[[ RECORD EXTRACTS, beginning ]]

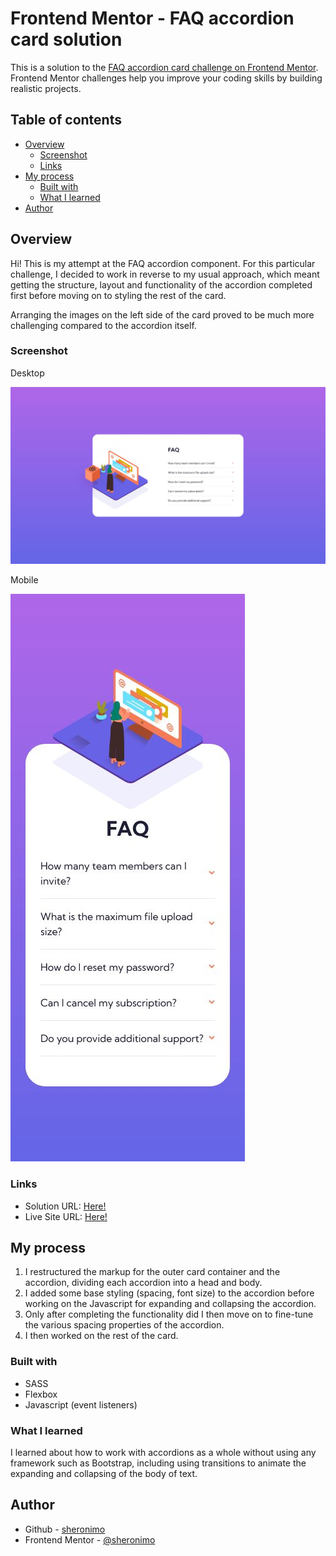 # Frontend Mentor - FAQ accordion card solution

This is a solution to the [FAQ accordion card challenge on Frontend Mentor](https://www.frontendmentor.io/challenges/faq-accordion-card-XlyjD0Oam). Frontend Mentor challenges help you improve your coding skills by building realistic projects.

## Table of contents

- [Overview](#overview)
  - [Screenshot](#screenshot)
  - [Links](#links)
- [My process](#my-process)
  - [Built with](#built-with)
  - [What I learned](#what-i-learned)
- [Author](#author)

## Overview

Hi! This is my attempt at the FAQ accordion component. For this particular challenge, I decided to work in reverse to my usual approach, which meant getting the structure, layout and functionality of the accordion completed first before moving on to styling the rest of the card.

Arranging the images on the left side of the card proved to be much more challenging compared to the accordion itself.

### Screenshot

Desktop

![](./screenshots/screenshot_desktop.jpg)

Mobile

![](./screenshots/screenshot_mobile.jpg)

### Links

- Solution URL: [Here!](https://github.com/sheronimo/frontendmentor-faqaccordion)
- Live Site URL: [Here!](https://sheronimo.github.io/frontendmentor-faqaccordion/)

## My process

1. I restructured the markup for the outer card container and the accordion, dividing each accordion into a head and body.
2. I added some base styling (spacing, font size) to the accordion before working on the Javascript for expanding and collapsing the accordion.
3. Only after completing the functionality did I then move on to fine-tune the various spacing properties of the accordion.
4. I then worked on the rest of the card.

### Built with

- SASS
- Flexbox
- Javascript (event listeners)

### What I learned

I learned about how to work with accordions as a whole without using any framework such as Bootstrap, including using transitions to animate the expanding and collapsing of the body of text.

## Author

- Github - [sheronimo](https://github.com/sheronimo)
- Frontend Mentor - [@sheronimo](https://www.frontendmentor.io/profile/sheronimo)
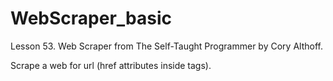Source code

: # WebScraper_basic

Lesson 53. Web Scraper from The Self-Taught Programmer by Cory Althoff.

Scrape a web for url (href attributes inside <a> tags).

[[ RECORD EXTRACTS, end ]]

- _TASK INSTRUCTIONS_
If a line in the records contains the word "screenshots", copy it.

- _OUTPUT BELOW_
![](./screenshots/screenshot_desktop.jpg)
![](./screenshots/screenshot_mobile.jpg)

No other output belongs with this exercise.